Jelicic v Police
[2009] SASC 240
•10 August 2009
Supreme Court of South Australia
(Magistrates Appeals: Criminal)
JELICIC v POLICE
[2009] SASC 240
Judgment of The Honourable Justice Kelly (ex tempore)
10 August 2009
CRIMINAL LAW - APPEAL AND NEW TRIAL - APPEAL AGAINST CONVICTION RECORDED ON GUILTY PLEA
Appellant pleaded guilty in the Adelaide Magistrates Court to behaving in disorderly manner in a public place – Magistrate fined the appellant $50 and recorded a conviction – appeal against the decision to record a conviction – appellant aged 22 years – no relevant prior convictions – appellant's conduct was at the lower end of the scale for this offence – effect on the appellant if conviction recorded.

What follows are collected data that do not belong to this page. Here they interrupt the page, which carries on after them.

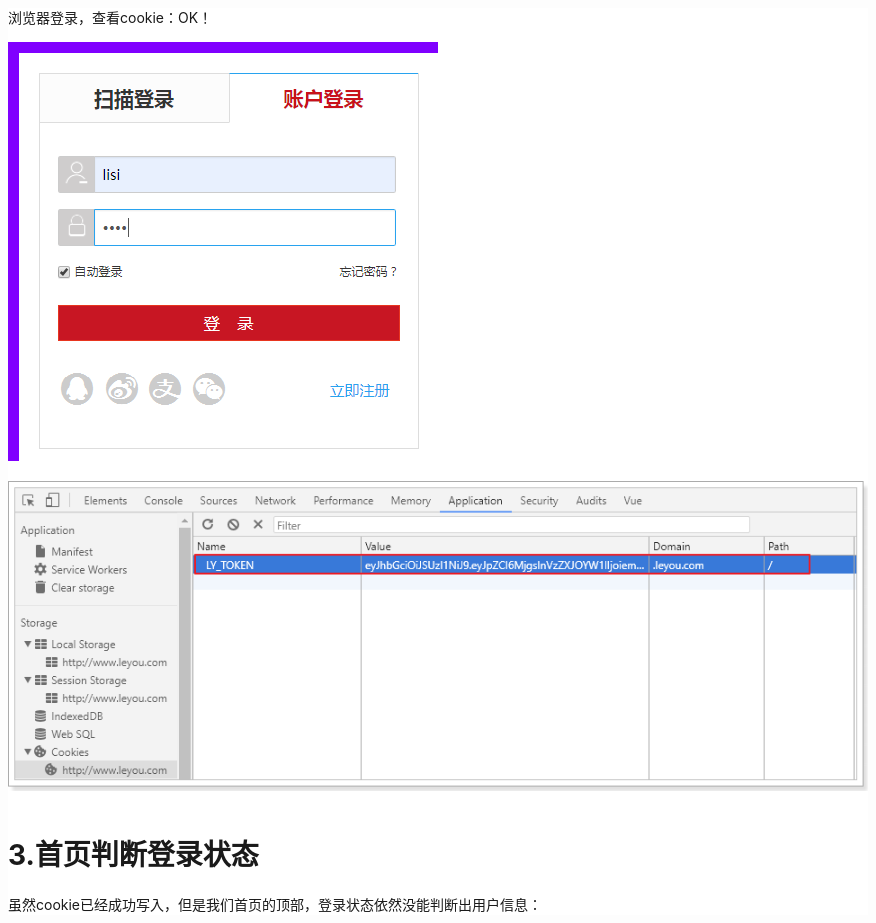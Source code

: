 浏览器登录，查看cookie：OK！

 ![1558608916202](assets/1558608916202.png)

![1527521423469](assets/1527521423469.png)



# 3.首页判断登录状态

虽然cookie已经成功写入，但是我们首页的顶部，登录状态依然没能判断出用户信息：
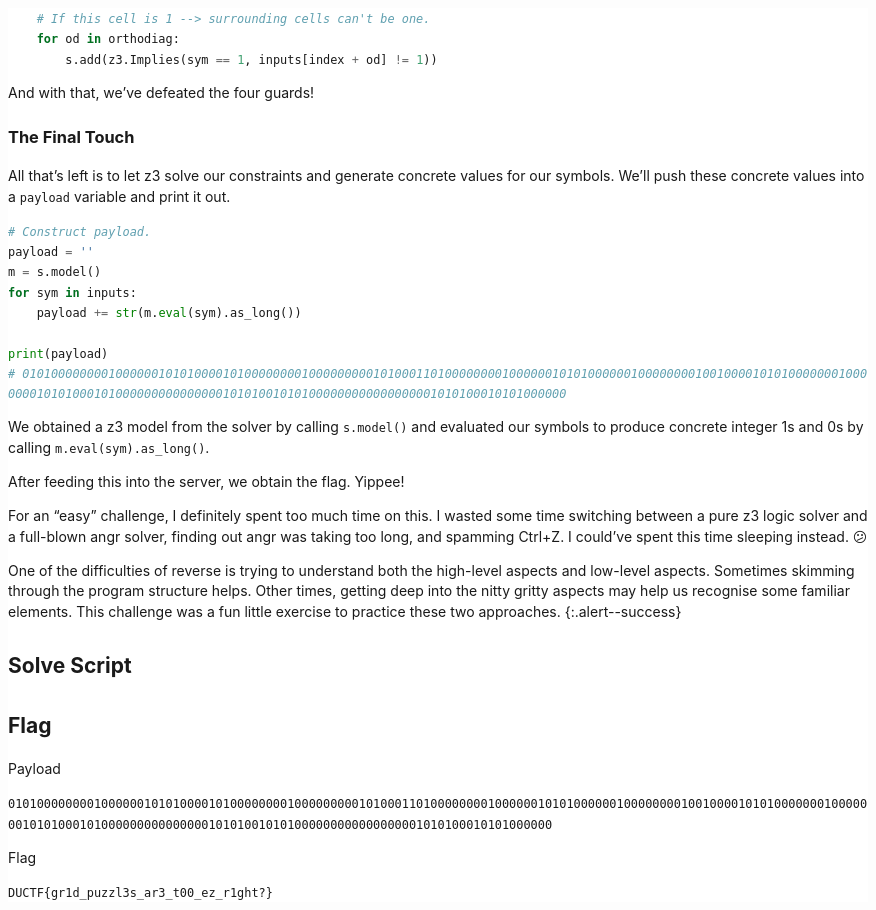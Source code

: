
 ```python
    # If this cell is 1 --> surrounding cells can't be one.
    for od in orthodiag:
        s.add(z3.Implies(sym == 1, inputs[index + od] != 1))
```

And with that, we’ve defeated the four guards!

### The Final Touch

All that’s left is to let z3 solve our constraints and generate concrete values for our symbols. We’ll push these concrete values into a `payload` variable and print it out.

```python
# Construct payload.
payload = ''
m = s.model()
for sym in inputs:
    payload += str(m.eval(sym).as_long())

print(payload)
# 0101000000001000000101010000101000000001000000000101000110100000000100000010101000000100000000100100001010100000001000000010101000101000000000000000101010010101000000000000000001010100010101000000
```

We obtained a z3 model from the solver by calling `s.model()` and evaluated our symbols to produce concrete integer 1s and 0s by calling `m.eval(sym).as_long()`.

After feeding this into the server, we obtain the flag. Yippee!

For an “easy” challenge, I definitely spent too much time on this. I wasted some time switching between a pure z3 logic solver and a full-blown angr solver, finding out angr was taking too long, and spamming Ctrl+Z. I could’ve spent this time sleeping instead. 😕

One of the difficulties of reverse is trying to understand both the high-level aspects and low-level aspects. Sometimes skimming through the program structure helps. Other times, getting deep into the nitty gritty aspects may help us recognise some familiar elements. This challenge was a fun little exercise to practice these two approaches.
{:.alert--success}

## Solve Script

<script src="https://gist.github.com/TrebledJ/81c30da2909c4a3767aa7ab52698fa8f.js"></script>

## Flag

Payload

```
0101000000001000000101010000101000000001000000000101000110100000000100000010101000000100000000100100001010100000001000000010101000101000000000000000101010010101000000000000000001010100010101000000
```

Flag

```
DUCTF{gr1d_puzzl3s_ar3_t00_ez_r1ght?}
```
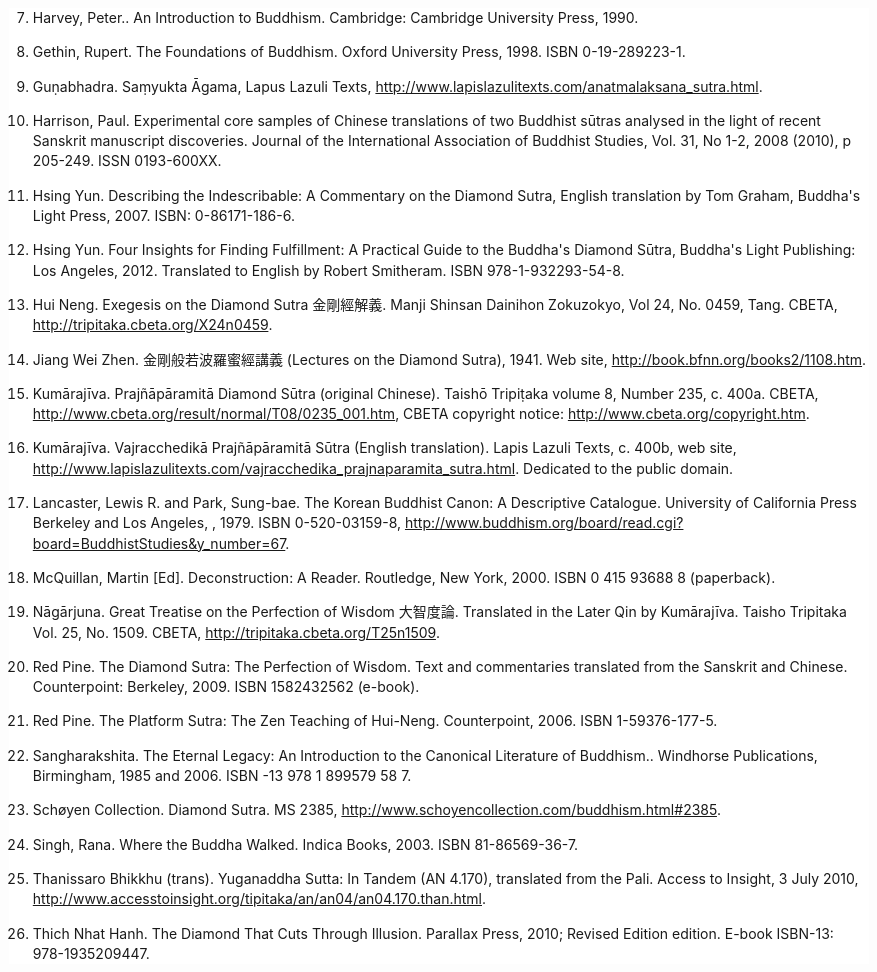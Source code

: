 7. Harvey, Peter.. An Introduction to Buddhism. Cambridge: Cambridge University Press, 1990.

8. Gethin, Rupert. The Foundations of Buddhism. Oxford University Press, 1998. ISBN 0-19-289223-1.

9. Guṇabhadra. Saṃyukta Āgama, Lapus Lazuli Texts, http://www.lapislazulitexts.com/anatmalaksana_sutra.html.

10. Harrison, Paul. Experimental core samples of Chinese translations of two Buddhist sūtras analysed in the light of recent Sanskrit manuscript discoveries. Journal of the International Association of Buddhist Studies, Vol. 31, No 1-2, 2008 (2010), p 205-249. ISSN 0193-600XX.

11. Hsing Yun. Describing the Indescribable: A Commentary on the Diamond Sutra, English translation by Tom Graham, Buddha's Light Press, 2007. ISBN: 0-86171-186-6.

12. Hsing Yun. Four Insights for Finding Fulfillment: A Practical Guide to the Buddha's Diamond Sūtra, Buddha's Light Publishing: Los Angeles, 2012. Translated to English by Robert Smitheram. ISBN 978-1-932293-54-8.

13. Hui Neng. Exegesis on the Diamond Sutra 金剛經解義. Manji Shinsan Dainihon Zokuzokyo, Vol 24, No. 0459, Tang. CBETA, http://tripitaka.cbeta.org/X24n0459.

14. Jiang Wei Zhen. 金剛般若波羅蜜經講義 (Lectures on the Diamond Sutra), 1941. Web site, http://book.bfnn.org/books2/1108.htm.

15. Kumārajīva. Prajñāpāramitā Diamond Sūtra (original Chinese). Taishō Tripiṭaka volume 8, Number 235, c. 400a. CBETA, http://www.cbeta.org/result/normal/T08/0235_001.htm, CBETA copyright notice: http://www.cbeta.org/copyright.htm.

16. Kumārajīva. Vajracchedikā Prajñāpāramitā Sūtra (English translation). Lapis Lazuli Texts, c. 400b, web site, http://www.lapislazulitexts.com/vajracchedika_prajnaparamita_sutra.html. Dedicated to the public domain.

17. Lancaster, Lewis R. and Park, Sung-bae. The Korean Buddhist Canon: A Descriptive Catalogue. University of California Press Berkeley and Los Angeles, , 1979. ISBN 0-520-03159-8, http://www.buddhism.org/board/read.cgi?board=BuddhistStudies&y_number=67.

18. McQuillan, Martin [Ed]. Deconstruction: A Reader. Routledge, New York, 2000. ISBN 0 415 93688 8 (paperback).

19. Nāgārjuna. Great Treatise on the Perfection of Wisdom 大智度論. Translated in the Later Qin by Kumārajīva. Taisho Tripitaka Vol. 25, No. 1509. CBETA, http://tripitaka.cbeta.org/T25n1509.

20. Red Pine. The Diamond Sutra: The Perfection of Wisdom. Text and commentaries translated from the Sanskrit and Chinese. Counterpoint: Berkeley, 2009. ISBN 1582432562 (e-book).

21. Red Pine. The Platform Sutra: The Zen Teaching of Hui-Neng. Counterpoint, 2006. ISBN 1-59376-177-5.

22. Sangharakshita. The Eternal Legacy: An Introduction to the Canonical Literature of Buddhism.. Windhorse Publications, Birmingham, 1985 and 2006. ISBN -13 978 1 899579 58 7.

23. Schøyen Collection. Diamond Sutra. MS 2385, http://www.schoyencollection.com/buddhism.html#2385.

24. Singh, Rana. Where the Buddha Walked. Indica Books, 2003. ISBN 81-86569-36-7.

25. Thanissaro Bhikkhu (trans). Yuganaddha Sutta: In Tandem (AN 4.170), translated from the Pali. Access to Insight, 3 July 2010, http://www.accesstoinsight.org/tipitaka/an/an04/an04.170.than.html.

26. Thich Nhat Hanh. The Diamond That Cuts Through Illusion. Parallax Press, 2010; Revised Edition edition. E-book ISBN-13: 978-1935209447.
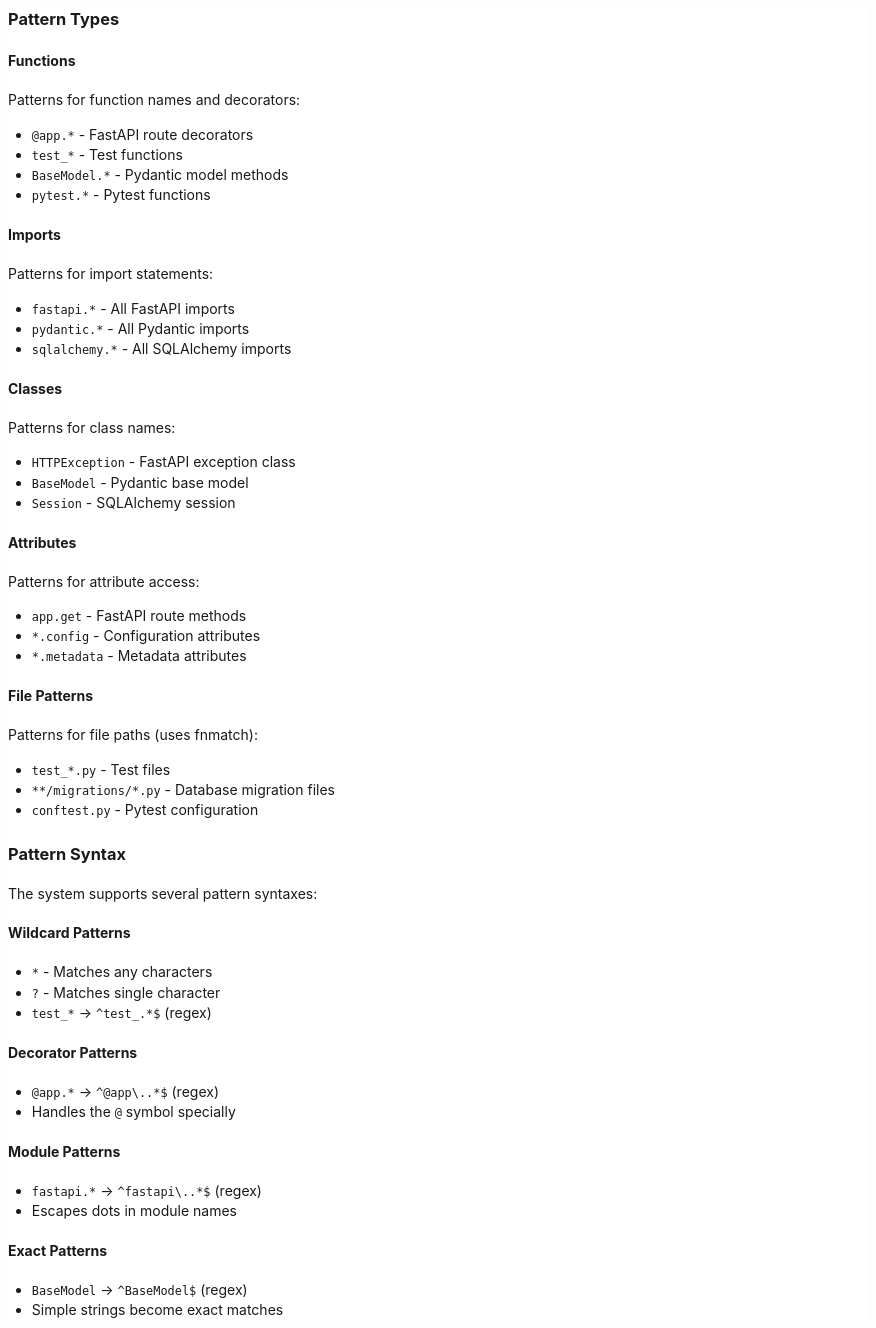 ### Pattern Types

#### Functions
Patterns for function names and decorators:
- `@app.*` - FastAPI route decorators
- `test_*` - Test functions
- `BaseModel.*` - Pydantic model methods
- `pytest.*` - Pytest functions

#### Imports
Patterns for import statements:
- `fastapi.*` - All FastAPI imports
- `pydantic.*` - All Pydantic imports
- `sqlalchemy.*` - All SQLAlchemy imports

#### Classes
Patterns for class names:
- `HTTPException` - FastAPI exception class
- `BaseModel` - Pydantic base model
- `Session` - SQLAlchemy session

#### Attributes
Patterns for attribute access:
- `app.get` - FastAPI route methods
- `*.config` - Configuration attributes
- `*.metadata` - Metadata attributes

#### File Patterns
Patterns for file paths (uses fnmatch):
- `test_*.py` - Test files
- `**/migrations/*.py` - Database migration files
- `conftest.py` - Pytest configuration

### Pattern Syntax

The system supports several pattern syntaxes:

#### Wildcard Patterns
- `*` - Matches any characters
- `?` - Matches single character
- `test_*` → `^test_.*$` (regex)

#### Decorator Patterns
- `@app.*` → `^@app\..*$` (regex)
- Handles the `@` symbol specially

#### Module Patterns
- `fastapi.*` → `^fastapi\..*$` (regex)
- Escapes dots in module names

#### Exact Patterns
- `BaseModel` → `^BaseModel$` (regex)
- Simple strings become exact matches
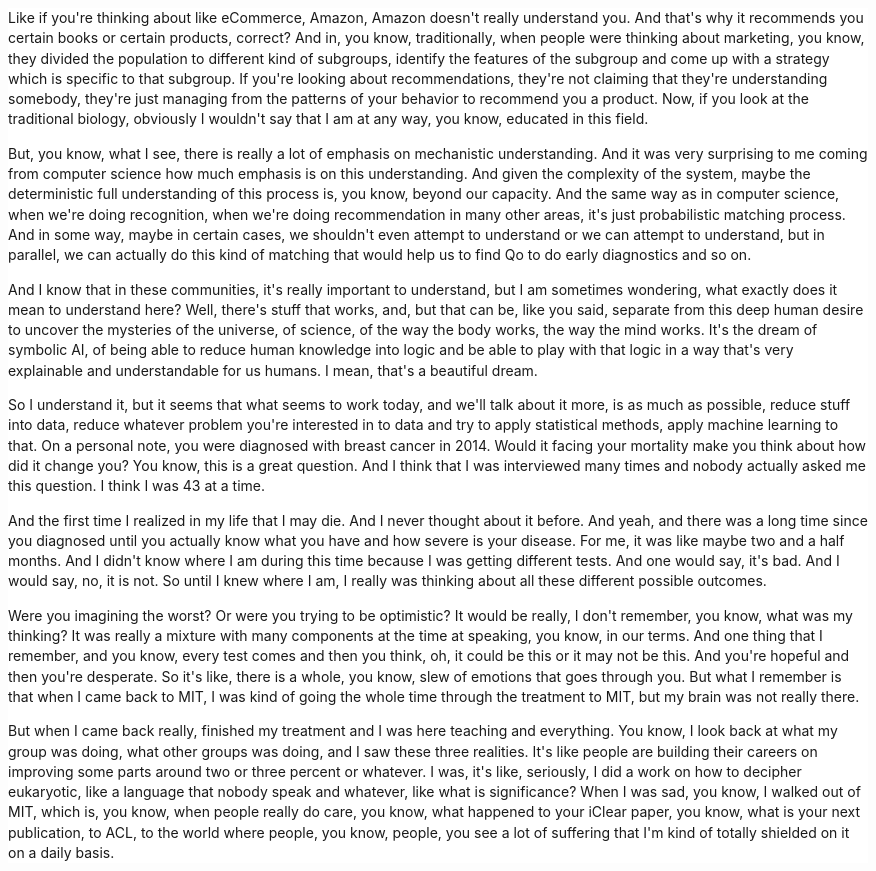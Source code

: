 Like if you're thinking about like eCommerce, Amazon, Amazon doesn't really understand you. And that's why it recommends you certain books or certain products, correct? And in, you know, traditionally, when people were thinking about marketing, you know, they divided the population to different kind of subgroups, identify the features of the subgroup and come up with a strategy which is specific to that subgroup. If you're looking about recommendations, they're not claiming that they're understanding somebody, they're just managing from the patterns of your behavior to recommend you a product. Now, if you look at the traditional biology, obviously I wouldn't say that I am at any way, you know, educated in this field.

But, you know, what I see, there is really a lot of emphasis on mechanistic understanding. And it was very surprising to me coming from computer science how much emphasis is on this understanding. And given the complexity of the system, maybe the deterministic full understanding of this process is, you know, beyond our capacity. And the same way as in computer science, when we're doing recognition, when we're doing recommendation in many other areas, it's just probabilistic matching process. And in some way, maybe in certain cases, we shouldn't even attempt to understand or we can attempt to understand, but in parallel, we can actually do this kind of matching that would help us to find Qo to do early diagnostics and so on.

And I know that in these communities, it's really important to understand, but I am sometimes wondering, what exactly does it mean to understand here? Well, there's stuff that works, and, but that can be, like you said, separate from this deep human desire to uncover the mysteries of the universe, of science, of the way the body works, the way the mind works. It's the dream of symbolic AI, of being able to reduce human knowledge into logic and be able to play with that logic in a way that's very explainable and understandable for us humans. I mean, that's a beautiful dream.

So I understand it, but it seems that what seems to work today, and we'll talk about it more, is as much as possible, reduce stuff into data, reduce whatever problem you're interested in to data and try to apply statistical methods, apply machine learning to that. On a personal note, you were diagnosed with breast cancer in 2014. Would it facing your mortality make you think about how did it change you? You know, this is a great question. And I think that I was interviewed many times and nobody actually asked me this question. I think I was 43 at a time.

And the first time I realized in my life that I may die. And I never thought about it before. And yeah, and there was a long time since you diagnosed until you actually know what you have and how severe is your disease. For me, it was like maybe two and a half months. And I didn't know where I am during this time because I was getting different tests. And one would say, it's bad. And I would say, no, it is not. So until I knew where I am, I really was thinking about all these different possible outcomes.

Were you imagining the worst? Or were you trying to be optimistic? It would be really, I don't remember, you know, what was my thinking? It was really a mixture with many components at the time at speaking, you know, in our terms. And one thing that I remember, and you know, every test comes and then you think, oh, it could be this or it may not be this. And you're hopeful and then you're desperate. So it's like, there is a whole, you know, slew of emotions that goes through you. But what I remember is that when I came back to MIT, I was kind of going the whole time through the treatment to MIT, but my brain was not really there.

But when I came back really, finished my treatment and I was here teaching and everything. You know, I look back at what my group was doing, what other groups was doing, and I saw these three realities. It's like people are building their careers on improving some parts around two or three percent or whatever. I was, it's like, seriously, I did a work on how to decipher eukaryotic, like a language that nobody speak and whatever, like what is significance? When I was sad, you know, I walked out of MIT, which is, you know, when people really do care, you know, what happened to your iClear paper, you know, what is your next publication, to ACL, to the world where people, you know, people, you see a lot of suffering that I'm kind of totally shielded on it on a daily basis.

Held: appeal allowed – discretion in s 16 of the Criminal Law (Sentencing) Act 1988 available and appropriate to exercise in this case – Magistrates sentence set aside – appellant re-sentenced with no conviction recorded – appellant's fine increased from $50 to $200.
Summary Offences Act 1953 (SA) s 7(a); Criminal Law (Sentencing) Act 1988 (SA) s 16, referred to.
Sims v Police (2000) 30 MVR 524, applied.
JELICIC v POLICE
[2009] SASC 240Magistrates Appeal.
KELLY J (ex tempore): This is an appeal against a sentence which was imposed by a Special Justice in the Adelaide Magistrates Court on 3 June 2009.
The appellant, Mr Jelicic, was convicted after entering a plea of guilty to an offence under s 7(a) of the Summary Offences Act 1953 for behaving in a disorderly manner in a public place. The maximum penalty prescribed for that offence is a fine of $1250 or three months imprisonment. After hearing submissions the Special Justice fined the appellant the sum of $50 and recorded a conviction.
The background to the charge is set out in the police apprehension report and in affidavits which have been tendered on this appeal. As none of the facts in those affidavits are disputed I take the facts to be that at about 5.45 am on Sunday 8 March 2009 the appellant became involved in a fairly large disturbance which occurred outside a place known as the Dog and Duck on Hindley Street Adelaide. The appellant was one of a large number of young males apparently involved in this disturbance. He was arrested and taken to the City Watch-House and I am told that he spent some six hours in custody in that watch-house as a result of his arrest, initially on a more serious charge of aggravated assault.
Later, after viewing the council CCTV footage of the incident, the police downgraded that charge and he ultimately was charged with disorderly conduct in a public place. He pleaded to that at the earliest opportunity.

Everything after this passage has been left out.